“So, Who Do You Write Like?”

“So, Who Do You Write Like?”

We recently had a very interesting conversation, my writing group and I, about maybe the second hardest ( and really most annoying) question to answer: So, who do you think you write like?

We determined that for purposes of submitting to lit mags, it’s an important answer to know. After all, knowing the style in which you write can whittle down where you send your precious ones, or rather, where the work of who you write like tends to be published and seen. But who wants to sit there and say, “Well, I write like him, him, and her?” We all would like to believe we are somewhat original and maybe can even do what we do better than the poet we “write like.” I mean come on now, after all, we writers love our immediate and singular gratification.

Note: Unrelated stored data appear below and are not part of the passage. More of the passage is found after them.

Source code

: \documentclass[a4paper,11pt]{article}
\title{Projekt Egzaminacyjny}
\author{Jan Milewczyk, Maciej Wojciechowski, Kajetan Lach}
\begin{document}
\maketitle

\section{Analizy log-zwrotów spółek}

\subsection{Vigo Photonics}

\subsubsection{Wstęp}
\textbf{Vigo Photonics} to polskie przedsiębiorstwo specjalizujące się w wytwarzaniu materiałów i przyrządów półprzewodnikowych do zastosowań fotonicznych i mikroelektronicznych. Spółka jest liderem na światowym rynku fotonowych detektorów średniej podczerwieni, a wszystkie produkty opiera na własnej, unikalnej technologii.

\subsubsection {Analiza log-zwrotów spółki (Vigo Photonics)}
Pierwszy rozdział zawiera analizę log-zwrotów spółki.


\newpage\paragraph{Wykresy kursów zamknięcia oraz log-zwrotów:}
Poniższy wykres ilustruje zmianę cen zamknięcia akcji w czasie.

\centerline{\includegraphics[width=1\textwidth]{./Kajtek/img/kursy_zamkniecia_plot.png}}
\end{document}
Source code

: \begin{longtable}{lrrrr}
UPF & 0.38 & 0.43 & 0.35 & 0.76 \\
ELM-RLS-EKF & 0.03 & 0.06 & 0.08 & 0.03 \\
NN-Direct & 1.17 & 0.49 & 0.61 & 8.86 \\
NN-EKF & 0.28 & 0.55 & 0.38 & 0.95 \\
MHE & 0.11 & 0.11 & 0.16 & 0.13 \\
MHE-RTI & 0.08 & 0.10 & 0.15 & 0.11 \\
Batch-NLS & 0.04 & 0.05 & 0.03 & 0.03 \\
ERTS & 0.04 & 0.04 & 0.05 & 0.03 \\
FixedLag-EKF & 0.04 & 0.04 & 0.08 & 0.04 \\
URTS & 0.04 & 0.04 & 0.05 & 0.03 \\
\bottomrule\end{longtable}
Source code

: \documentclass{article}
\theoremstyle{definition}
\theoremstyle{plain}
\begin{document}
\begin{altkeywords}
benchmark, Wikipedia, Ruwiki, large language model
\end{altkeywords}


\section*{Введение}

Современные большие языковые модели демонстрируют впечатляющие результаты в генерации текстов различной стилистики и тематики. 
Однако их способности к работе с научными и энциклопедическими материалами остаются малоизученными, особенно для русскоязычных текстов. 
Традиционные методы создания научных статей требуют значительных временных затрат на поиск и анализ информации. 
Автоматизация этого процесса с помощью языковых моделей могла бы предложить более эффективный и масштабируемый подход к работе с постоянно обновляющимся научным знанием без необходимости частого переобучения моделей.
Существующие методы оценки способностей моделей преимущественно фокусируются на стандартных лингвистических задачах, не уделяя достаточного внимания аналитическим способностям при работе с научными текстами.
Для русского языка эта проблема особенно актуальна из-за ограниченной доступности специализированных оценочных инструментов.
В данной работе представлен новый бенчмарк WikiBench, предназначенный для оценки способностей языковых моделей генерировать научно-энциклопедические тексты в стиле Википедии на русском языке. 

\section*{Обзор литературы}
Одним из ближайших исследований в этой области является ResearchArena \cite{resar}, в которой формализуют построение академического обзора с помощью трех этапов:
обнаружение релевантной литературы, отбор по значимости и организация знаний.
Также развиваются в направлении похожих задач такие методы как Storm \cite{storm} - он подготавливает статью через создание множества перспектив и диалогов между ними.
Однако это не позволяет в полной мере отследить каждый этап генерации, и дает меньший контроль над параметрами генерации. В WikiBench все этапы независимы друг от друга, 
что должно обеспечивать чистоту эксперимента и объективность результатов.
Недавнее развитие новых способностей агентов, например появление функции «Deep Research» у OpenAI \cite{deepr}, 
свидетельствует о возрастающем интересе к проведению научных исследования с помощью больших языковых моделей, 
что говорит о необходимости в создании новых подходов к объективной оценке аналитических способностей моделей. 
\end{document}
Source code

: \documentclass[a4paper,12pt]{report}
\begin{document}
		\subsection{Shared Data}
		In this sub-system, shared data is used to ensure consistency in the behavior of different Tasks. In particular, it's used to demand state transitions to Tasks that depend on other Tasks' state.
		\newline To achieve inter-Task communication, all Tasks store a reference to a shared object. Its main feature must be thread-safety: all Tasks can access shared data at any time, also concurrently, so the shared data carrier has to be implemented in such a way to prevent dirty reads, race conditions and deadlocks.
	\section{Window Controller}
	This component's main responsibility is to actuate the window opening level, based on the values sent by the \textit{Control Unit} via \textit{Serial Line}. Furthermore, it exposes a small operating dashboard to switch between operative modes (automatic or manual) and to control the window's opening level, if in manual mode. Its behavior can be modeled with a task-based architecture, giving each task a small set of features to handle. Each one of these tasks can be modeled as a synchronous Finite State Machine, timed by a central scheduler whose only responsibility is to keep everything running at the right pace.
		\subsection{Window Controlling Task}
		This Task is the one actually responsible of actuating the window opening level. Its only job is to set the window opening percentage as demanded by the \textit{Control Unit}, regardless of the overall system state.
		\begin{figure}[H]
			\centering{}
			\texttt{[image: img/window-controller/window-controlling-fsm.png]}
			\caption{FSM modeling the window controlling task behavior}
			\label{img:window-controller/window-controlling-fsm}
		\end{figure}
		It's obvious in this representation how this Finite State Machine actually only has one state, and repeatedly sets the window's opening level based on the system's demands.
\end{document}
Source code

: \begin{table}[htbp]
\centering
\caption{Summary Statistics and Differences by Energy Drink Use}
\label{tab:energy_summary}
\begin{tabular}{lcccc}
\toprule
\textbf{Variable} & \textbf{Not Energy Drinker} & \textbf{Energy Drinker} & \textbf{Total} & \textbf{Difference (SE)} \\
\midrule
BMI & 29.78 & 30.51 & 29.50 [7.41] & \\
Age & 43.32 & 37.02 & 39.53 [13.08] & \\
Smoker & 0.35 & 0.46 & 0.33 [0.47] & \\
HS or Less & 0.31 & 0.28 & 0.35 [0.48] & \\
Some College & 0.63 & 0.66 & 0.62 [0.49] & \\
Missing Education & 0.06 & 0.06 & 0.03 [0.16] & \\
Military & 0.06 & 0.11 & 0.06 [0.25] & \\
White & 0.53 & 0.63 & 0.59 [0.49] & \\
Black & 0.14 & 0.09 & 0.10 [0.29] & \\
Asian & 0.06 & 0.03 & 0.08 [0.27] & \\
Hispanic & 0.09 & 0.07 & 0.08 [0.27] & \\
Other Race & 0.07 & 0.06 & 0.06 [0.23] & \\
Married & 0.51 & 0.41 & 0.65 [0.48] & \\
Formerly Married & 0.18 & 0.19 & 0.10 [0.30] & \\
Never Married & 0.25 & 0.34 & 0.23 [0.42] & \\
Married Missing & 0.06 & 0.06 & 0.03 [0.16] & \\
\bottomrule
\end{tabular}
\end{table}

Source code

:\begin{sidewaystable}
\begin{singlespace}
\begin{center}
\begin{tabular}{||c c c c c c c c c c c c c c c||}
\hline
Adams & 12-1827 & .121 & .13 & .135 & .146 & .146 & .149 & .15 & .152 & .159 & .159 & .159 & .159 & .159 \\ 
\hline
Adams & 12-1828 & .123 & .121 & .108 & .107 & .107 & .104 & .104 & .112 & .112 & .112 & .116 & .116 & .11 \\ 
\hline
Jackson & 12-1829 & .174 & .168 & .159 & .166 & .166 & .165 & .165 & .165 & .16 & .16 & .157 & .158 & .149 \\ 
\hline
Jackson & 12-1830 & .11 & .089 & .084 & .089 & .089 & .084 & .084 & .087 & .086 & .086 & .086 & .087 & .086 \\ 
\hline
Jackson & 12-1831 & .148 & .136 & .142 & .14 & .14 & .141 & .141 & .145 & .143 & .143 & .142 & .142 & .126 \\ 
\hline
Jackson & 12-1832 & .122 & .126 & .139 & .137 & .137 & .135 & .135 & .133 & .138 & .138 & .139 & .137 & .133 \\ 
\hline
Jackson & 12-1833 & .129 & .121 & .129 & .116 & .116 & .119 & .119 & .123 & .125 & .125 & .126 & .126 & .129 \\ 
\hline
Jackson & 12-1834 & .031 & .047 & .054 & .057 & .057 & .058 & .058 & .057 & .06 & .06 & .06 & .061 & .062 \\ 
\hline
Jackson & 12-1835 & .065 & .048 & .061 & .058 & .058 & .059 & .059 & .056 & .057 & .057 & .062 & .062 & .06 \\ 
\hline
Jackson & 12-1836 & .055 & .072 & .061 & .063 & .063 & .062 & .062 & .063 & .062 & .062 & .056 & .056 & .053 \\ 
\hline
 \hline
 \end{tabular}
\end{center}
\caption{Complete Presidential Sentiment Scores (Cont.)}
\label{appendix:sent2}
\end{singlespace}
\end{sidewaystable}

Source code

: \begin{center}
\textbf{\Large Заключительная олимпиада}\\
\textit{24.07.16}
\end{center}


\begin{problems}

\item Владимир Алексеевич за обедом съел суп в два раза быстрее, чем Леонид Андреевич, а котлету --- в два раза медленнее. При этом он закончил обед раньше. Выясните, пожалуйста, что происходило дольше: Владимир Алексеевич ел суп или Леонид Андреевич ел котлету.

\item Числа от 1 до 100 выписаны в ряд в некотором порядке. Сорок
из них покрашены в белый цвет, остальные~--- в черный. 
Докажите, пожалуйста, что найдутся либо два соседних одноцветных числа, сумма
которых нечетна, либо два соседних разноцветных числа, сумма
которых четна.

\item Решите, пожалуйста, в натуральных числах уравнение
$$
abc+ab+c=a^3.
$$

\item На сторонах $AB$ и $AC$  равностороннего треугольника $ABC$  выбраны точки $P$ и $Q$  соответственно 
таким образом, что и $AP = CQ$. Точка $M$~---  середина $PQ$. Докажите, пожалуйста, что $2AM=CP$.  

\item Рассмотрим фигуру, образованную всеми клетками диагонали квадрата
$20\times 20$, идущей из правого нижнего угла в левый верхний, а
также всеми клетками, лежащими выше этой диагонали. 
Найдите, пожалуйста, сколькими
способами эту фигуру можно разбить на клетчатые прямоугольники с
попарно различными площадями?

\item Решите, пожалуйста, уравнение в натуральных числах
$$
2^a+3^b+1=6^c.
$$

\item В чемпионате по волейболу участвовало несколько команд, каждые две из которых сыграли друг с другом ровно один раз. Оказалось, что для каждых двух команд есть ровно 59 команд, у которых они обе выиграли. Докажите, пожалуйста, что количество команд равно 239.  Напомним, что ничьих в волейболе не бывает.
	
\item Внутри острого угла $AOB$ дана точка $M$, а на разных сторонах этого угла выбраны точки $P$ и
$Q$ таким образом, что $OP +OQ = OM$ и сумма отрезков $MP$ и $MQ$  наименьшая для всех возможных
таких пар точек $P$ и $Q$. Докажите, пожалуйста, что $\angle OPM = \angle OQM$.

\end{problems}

But we do have to acknowledge that our style may fall within a certain aesthetic, even if that aesthetic is a blend of various aesthetics. The tendency, when asked who I write like, is to say “Uh, Jennifer Steele” because I do, but my work carries many influences as does everyone’s work.

Maybe the bottom line is we just can’t (or do not desire to) point our finger to whom our work resembles. One of my fellow workshoppers made this great point: the writers we like to read and put in our top 10 list of greatest poets I’d like to be buried with are most likely not the poets we write anything like; even more strangely, we may fall into a section of writers whose work we don’t enjoy.

So what to do with that?

I don’t believe that saying your writing has particular influences or lies within the same “genre” as another writer(s) is necessarily a bad thing. I, myself, can see hints of writers I admire come through in my work in different ways, maybe not lyrically, but perhaps with use of white space or line breaks. Naomi Shihab Nye is one of favorite poets for reasons that have to do with pacing, lyricism, and narrative structure. My witting gleans her quietude and what I call “pow” contemplative lines that fall neatly within the narrative.

As you can tell, this conversation really got me thinking. Who do I write like? The only poet who I am ever able to identify with stylistically would be Tracy K. Smith. Now, Tracy is a baaaaad mammajamma. Her work is edgy and unexpected. My poems can relate to her placement of short statements, causing a reader to think and realize along with the speaker, pause the moment and consider for a while how we got here. Needless to say, me and Tracy could kick it.

But, Joan Houlihan is a newfound friend and what’s interesting is that I wouldn’t have immediately identified with her work, but taking a more critical look at poems I wrote a long time ago and still love, these poems seem to exist in this narrative/abstract/language realm her poems belong to. I can’t necessarily relate my content to her content, but do find myself strangely attracted to her writing.

So I guess I am somewhere mixed in with Tracy K. Smith and Joan Houlihan, plus all of the poets Amazon has recommended based on books purchased by people who also bought “Life On Mars” and “The Mending Worm.” Not a bad little crew.